Opposite there are some more excellent neo-Georgian houses of the 'twenties. Number 48 is a fastidiously restrained house of the James type, designed by Robert Atkinson, the then principal of the Architectural Association School of Architecture, who unlike James, later joined the Modern Movement. Number 54, originally called The Court House, is a cleverly planned L-shaped bungalow by Evelyn Simmons, who had been the partner of one of the leading pioneers of neo-Georgian, Horace Field. The porch in the angle leads to an octagonal dining room with a single large music room filling the right hand wing. Numbers 56-60 are another group by James, a hipped-roofed house of the same restrained type as Fairway Close, flanked by two others, distinguished by a large arched window over the front door.
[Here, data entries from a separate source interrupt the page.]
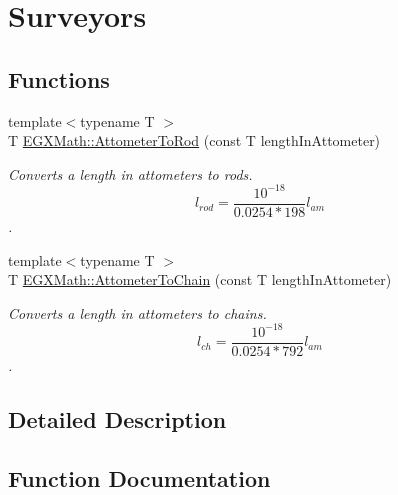 \hypertarget{group___e_g_x_math-_conversions-_length_conversions-_attometer-_surveyors}{}\section{Surveyors}
\label{group___e_g_x_math-_conversions-_length_conversions-_attometer-_surveyors}
\subsection*{Functions}
\begin{DoxyCompactItemize}
\item 
{\footnotesize template$<$typename T $>$ }\\T \mbox{\hyperlink{group___e_g_x_math-_conversions-_length_conversions-_attometer-_surveyors_ga4bdcb3e42e19c5f1ca38ee513654dfa4}{E\+G\+X\+Math\+::\+Attometer\+To\+Rod}} (const T length\+In\+Attometer)
\begin{DoxyCompactList}\small\item\em Converts a length in attometers to rods. \[ l_{rod}= \frac{10^{-18}}{0.0254 * 198} l_{am} \]. \end{DoxyCompactList}\item 
{\footnotesize template$<$typename T $>$ }\\T \mbox{\hyperlink{group___e_g_x_math-_conversions-_length_conversions-_attometer-_surveyors_gab0d950b7446370314d85395a073f2e73}{E\+G\+X\+Math\+::\+Attometer\+To\+Chain}} (const T length\+In\+Attometer)
\begin{DoxyCompactList}\small\item\em Converts a length in attometers to chains. \[ l_{ch}= \frac{10^{-18}}{0.0254 * 792} l_{am} \]. \end{DoxyCompactList}\end{DoxyCompactItemize}


\subsection{Detailed Description}


\subsection{Function Documentation}
\mbox{\label{group___e_g_x_math-_conversions-_length_conversions-_attometer-_surveyors_gab0d950b7446370314d85395a073f2e73}}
A number of interesting houses in dark brick are carefully composed around the junction with Kingsley Way where Wildwood Road turns at right-angles towards the centre of the Suburb. Numbers 19-23 are by Paul Badcock, working on his own (not for Soutar); Number 23 (1920-1) was his own house and like number 17 has intricate detailing in handmade Daneshill bricks -admirably matched in a recent extension. Numbers 19-21, designed with F W Knight, are tile-hung and informal. Across the road, numbers 62-64 (1924) are by Matthew Dawson, and have a big polygonal bay designed to be seen from a distance down the north-western arm of Wildwood Road. On the left, the Heath Extension is exposed again, with a long raking view up the Great Wall, with which Unwin brilliantly separated the urban centre of the Suburb from the rural landscape of the fields and hedgerows of the Heath Extension. But for the First World War, the Great Wall should have reached Wildwood Road.